Re: [patch] SLQB slab allocator

linux-mm.kvack.org archive mirror
 help / color / mirror / Atom feed

From: Andi Kleen <andi@firstfloor.org>
To: Nick Piggin <npiggin@suse.de>
Cc: Andi Kleen <andi@firstfloor.org>,
	Pekka Enberg <penberg@cs.helsinki.fi>,
	Linux Memory Management List <linux-mm@kvack.org>,
	Linux Kernel Mailing List <linux-kernel@vger.kernel.org>,
	Andrew Morton <akpm@linux-foundation.org>,
	Lin Ming <ming.m.lin@intel.com>,
	"Zhang, Yanmin" <yanmin_zhang@linux.intel.com>,
	Christoph Lameter <clameter@engr.sgi.com>
Subject: Re: [patch] SLQB slab allocator
Date: Fri, 23 Jan 2009 12:57:31 +0100	[thread overview]
Message-ID: <20090123115731.GO15750@one.firstfloor.org> (raw)
In-Reply-To: <20090123112555.GF19986@wotan.suse.de>

On Fri, Jan 23, 2009 at 12:25:55PM +0100, Nick Piggin wrote:
> > > +#ifdef CONFIG_SLQB_SYSFS
> > > +	struct kobject kobj;	/* For sysfs */
> > > +#endif
> > > +#ifdef CONFIG_NUMA
> > > +	struct kmem_cache_node *node[MAX_NUMNODES];
> > > +#endif
> > > +#ifdef CONFIG_SMP
> > > +	struct kmem_cache_cpu *cpu_slab[NR_CPUS];
> > 
> > Those both really need to be dynamically allocated, otherwise
> > it wastes a lot of memory in the common case
> > (e.g. NR_CPUS==128 kernel on dual core system). And of course
> > on the proposed NR_CPUS==4096 kernels it becomes prohibitive.
> > 
> > You could use alloc_percpu? There's no alloc_pernode 
> > unfortunately, perhaps there should be one. 
> 
> cpu_slab is dynamically allocated, by just changing the size of
> the kmem_cache cache at boot time. 

You'll always have at least the MAX_NUMNODES waste because
you cannot tell the compiler that the cpu_slab field has 
moved.

> Probably the best way would
> be to have dynamic cpu and node allocs for them, I agree.

It's really needed.

> Any plans for an alloc_pernode?

It shouldn't be very hard to implement. Or do you ask if I'm volunteering? @)

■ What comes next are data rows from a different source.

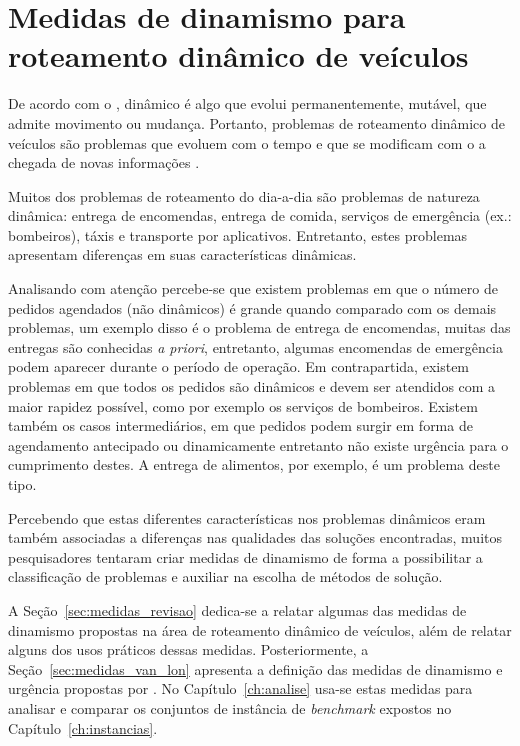 \chapter{Medidas de dinamismo para roteamento dinâmico de veículos}
\label{ch:medidas}



De acordo com o \textcite{michaelis_dinamico_2019}, dinâmico é algo que evolui
permanentemente, mutável, que admite movimento ou mudança.
Portanto, problemas de roteamento dinâmico de veículos são problemas que 
evoluem com o tempo e que se modificam com o a chegada de novas informações 
\cite{psaraftis_dynamic_2015}.

Muitos dos problemas de roteamento do dia-a-dia são problemas de natureza
dinâmica: entrega de encomendas, entrega de comida, serviços de emergência
(ex.: bombeiros), táxis e transporte por aplicativos. 
Entretanto, estes problemas apresentam diferenças em suas características 
dinâmicas. 

Analisando com atenção percebe-se que existem problemas em que o número de
pedidos agendados (não dinâmicos) é grande quando comparado com os demais
problemas, um exemplo disso é o problema de entrega de encomendas, muitas das
entregas são conhecidas \textit{a priori}, entretanto, algumas encomendas de
emergência podem aparecer durante o período de operação.
Em contrapartida, existem problemas em que todos os pedidos são dinâmicos e
devem ser atendidos com a maior rapidez possível, como por exemplo os serviços
de bombeiros.
Existem também os casos intermediários, em que pedidos podem surgir em forma de
agendamento antecipado ou dinamicamente entretanto não existe urgência para o
cumprimento destes.
A entrega de alimentos, por exemplo, é um problema deste tipo.

Percebendo que estas diferentes características nos problemas dinâmicos eram 
também associadas a diferenças nas qualidades das soluções encontradas,
muitos pesquisadores tentaram criar medidas de dinamismo de forma a 
possibilitar a classificação de problemas e auxiliar na escolha de métodos de 
solução.

A Seção~\ref{sec:medidas_revisao} dedica-se a relatar algumas das medidas de
dinamismo propostas na área de roteamento dinâmico de veículos,
além de relatar alguns dos usos práticos dessas medidas. 
Posteriormente, a Seção~\ref{sec:medidas_van_lon} apresenta a definição das
medidas de dinamismo e urgência propostas por \textcite{van_lon_measures_2016}.
No Capítulo~\ref{ch:analise} usa-se estas medidas para analisar
e comparar os conjuntos de instância de \textit{benchmark} expostos no 
Capítulo~\ref{ch:instancias}.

> > > + * - investiage performance with memoryless nodes. Perhaps CPUs can be given
> > > + *   a default closest home node via which it can use fastpath functions.
> > 
> > FWIW that is what x86-64 always did. Perhaps you can just fix ia64 to do 
> > that too and be happy.
> 
> What if the node is possible but not currently online?

Nobody should allocate on it then.

> > > +/* Not all arches define cache_line_size */
> > > +#ifndef cache_line_size
> > > +#define cache_line_size()	L1_CACHE_BYTES
> > > +#endif
> > > +
> > 
> > They should. better fix them?
> 
> git grep -l -e cache_line_size arch/ | egrep '\.h$'
> 
> Only ia64, mips, powerpc, sparc, x86...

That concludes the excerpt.